• EXERCISE BRIEF: I would like each line of the data that holds the word "only" copied out.

___ SUPPLIED INFORMATION

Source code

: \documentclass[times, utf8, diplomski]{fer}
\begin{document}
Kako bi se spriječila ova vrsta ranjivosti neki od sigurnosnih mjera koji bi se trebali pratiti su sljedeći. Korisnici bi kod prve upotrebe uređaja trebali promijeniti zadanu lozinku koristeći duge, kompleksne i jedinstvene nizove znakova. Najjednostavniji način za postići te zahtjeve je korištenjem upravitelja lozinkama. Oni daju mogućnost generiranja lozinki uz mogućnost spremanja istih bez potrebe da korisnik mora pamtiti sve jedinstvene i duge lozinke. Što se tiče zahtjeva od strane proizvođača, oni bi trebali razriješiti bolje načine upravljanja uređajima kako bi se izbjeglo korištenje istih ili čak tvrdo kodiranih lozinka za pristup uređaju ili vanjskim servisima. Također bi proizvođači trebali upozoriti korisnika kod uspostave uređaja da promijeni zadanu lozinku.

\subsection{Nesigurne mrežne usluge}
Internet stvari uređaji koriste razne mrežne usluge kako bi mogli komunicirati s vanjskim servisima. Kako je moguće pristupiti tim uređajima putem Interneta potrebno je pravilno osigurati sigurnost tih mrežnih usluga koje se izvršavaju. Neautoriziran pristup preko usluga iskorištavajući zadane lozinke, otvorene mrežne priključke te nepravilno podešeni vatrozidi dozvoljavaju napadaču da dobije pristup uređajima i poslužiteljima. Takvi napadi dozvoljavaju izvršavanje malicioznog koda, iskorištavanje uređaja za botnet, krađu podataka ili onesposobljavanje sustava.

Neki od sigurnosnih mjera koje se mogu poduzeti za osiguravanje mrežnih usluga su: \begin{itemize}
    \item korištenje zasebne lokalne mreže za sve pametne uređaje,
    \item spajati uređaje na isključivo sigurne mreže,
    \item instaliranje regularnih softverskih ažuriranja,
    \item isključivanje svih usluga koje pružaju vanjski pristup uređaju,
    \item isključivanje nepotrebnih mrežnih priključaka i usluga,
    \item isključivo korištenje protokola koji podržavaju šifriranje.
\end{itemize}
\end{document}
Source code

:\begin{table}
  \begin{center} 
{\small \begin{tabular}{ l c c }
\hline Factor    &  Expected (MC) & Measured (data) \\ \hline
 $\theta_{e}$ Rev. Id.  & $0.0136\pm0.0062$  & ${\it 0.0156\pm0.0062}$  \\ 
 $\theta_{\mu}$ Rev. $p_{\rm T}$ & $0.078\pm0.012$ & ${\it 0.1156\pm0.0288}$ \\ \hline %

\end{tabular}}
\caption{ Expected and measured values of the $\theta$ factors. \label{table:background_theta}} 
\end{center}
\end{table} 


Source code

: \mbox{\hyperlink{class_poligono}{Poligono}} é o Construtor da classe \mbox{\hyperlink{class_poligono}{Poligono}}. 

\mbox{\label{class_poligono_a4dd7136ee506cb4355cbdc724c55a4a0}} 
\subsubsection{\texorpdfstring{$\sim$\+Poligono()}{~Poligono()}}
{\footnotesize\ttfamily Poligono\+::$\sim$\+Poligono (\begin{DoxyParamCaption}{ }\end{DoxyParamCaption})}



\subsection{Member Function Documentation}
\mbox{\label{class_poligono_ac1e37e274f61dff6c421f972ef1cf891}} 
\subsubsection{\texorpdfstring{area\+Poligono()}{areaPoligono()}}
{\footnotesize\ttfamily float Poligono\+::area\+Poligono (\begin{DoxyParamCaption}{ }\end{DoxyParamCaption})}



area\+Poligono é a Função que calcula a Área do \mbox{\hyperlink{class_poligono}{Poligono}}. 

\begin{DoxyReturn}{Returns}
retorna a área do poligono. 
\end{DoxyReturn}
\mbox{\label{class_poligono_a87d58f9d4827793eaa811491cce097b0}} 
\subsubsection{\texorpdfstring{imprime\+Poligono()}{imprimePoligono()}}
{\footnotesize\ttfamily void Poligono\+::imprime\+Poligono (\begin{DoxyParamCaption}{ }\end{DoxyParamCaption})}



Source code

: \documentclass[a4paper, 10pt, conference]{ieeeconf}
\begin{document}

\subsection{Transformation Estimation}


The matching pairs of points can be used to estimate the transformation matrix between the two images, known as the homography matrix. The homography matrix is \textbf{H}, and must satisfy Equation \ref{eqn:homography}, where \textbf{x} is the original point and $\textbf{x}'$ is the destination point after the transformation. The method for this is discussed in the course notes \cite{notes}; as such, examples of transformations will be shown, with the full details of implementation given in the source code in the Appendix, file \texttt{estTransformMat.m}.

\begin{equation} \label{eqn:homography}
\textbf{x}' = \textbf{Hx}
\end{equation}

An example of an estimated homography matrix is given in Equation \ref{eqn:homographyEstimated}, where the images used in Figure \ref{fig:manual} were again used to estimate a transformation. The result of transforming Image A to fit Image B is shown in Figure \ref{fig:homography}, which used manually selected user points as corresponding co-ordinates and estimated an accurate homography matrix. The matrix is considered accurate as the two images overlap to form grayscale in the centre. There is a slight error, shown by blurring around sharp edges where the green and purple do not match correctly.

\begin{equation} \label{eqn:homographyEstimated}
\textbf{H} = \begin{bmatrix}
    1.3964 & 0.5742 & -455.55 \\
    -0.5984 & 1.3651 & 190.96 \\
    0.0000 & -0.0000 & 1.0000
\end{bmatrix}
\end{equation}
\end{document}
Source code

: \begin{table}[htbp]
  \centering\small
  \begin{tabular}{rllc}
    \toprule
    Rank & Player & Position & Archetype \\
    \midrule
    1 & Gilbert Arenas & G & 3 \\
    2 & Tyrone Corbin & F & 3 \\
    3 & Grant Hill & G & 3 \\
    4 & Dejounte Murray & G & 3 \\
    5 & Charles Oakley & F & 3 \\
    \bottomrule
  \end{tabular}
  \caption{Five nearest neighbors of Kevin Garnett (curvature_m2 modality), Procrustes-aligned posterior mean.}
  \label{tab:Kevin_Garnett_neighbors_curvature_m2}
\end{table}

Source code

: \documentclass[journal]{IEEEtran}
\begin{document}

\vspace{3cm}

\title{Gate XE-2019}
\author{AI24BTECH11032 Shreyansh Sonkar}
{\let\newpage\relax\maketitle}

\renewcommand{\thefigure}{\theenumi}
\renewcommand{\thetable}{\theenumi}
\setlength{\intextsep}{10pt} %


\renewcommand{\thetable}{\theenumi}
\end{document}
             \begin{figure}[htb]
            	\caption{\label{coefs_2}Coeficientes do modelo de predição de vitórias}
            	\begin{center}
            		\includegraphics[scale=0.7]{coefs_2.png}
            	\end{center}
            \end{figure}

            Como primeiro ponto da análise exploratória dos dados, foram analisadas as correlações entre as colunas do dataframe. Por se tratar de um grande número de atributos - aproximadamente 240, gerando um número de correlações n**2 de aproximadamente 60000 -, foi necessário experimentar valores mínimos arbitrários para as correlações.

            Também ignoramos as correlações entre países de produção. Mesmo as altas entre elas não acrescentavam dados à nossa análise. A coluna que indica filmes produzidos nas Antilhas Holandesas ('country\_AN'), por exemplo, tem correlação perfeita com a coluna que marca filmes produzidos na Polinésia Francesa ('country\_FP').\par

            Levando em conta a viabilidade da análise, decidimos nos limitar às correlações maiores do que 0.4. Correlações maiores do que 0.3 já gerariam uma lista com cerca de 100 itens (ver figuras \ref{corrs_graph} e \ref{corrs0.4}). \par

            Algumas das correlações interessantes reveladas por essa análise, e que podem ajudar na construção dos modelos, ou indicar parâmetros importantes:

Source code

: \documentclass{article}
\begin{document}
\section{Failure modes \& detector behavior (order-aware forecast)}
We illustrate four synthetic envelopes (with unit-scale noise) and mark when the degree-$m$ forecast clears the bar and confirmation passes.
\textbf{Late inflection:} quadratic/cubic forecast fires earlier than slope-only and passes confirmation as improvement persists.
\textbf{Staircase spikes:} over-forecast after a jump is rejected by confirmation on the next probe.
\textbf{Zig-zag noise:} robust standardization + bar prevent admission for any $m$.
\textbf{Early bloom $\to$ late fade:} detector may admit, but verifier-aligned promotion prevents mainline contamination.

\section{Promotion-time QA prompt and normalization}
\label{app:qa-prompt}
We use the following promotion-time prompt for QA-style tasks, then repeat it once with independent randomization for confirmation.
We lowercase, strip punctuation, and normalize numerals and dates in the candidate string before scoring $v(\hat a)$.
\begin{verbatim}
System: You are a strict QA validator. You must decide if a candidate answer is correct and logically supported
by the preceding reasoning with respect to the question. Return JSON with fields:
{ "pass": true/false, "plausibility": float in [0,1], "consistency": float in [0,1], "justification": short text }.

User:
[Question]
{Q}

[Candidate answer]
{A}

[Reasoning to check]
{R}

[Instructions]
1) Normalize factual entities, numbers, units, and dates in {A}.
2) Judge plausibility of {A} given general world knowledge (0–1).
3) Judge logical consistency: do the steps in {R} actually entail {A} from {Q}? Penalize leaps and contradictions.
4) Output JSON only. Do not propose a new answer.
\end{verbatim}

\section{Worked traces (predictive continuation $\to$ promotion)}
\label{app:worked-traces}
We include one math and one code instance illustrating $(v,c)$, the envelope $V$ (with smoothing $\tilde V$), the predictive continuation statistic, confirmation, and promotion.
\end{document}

______

• RESULT OF THE TASK:
\textbf{Late inflection:} quadratic/cubic forecast fires earlier than slope-only and passes confirmation as improvement persists.
4) Output JSON only. Do not propose a new answer.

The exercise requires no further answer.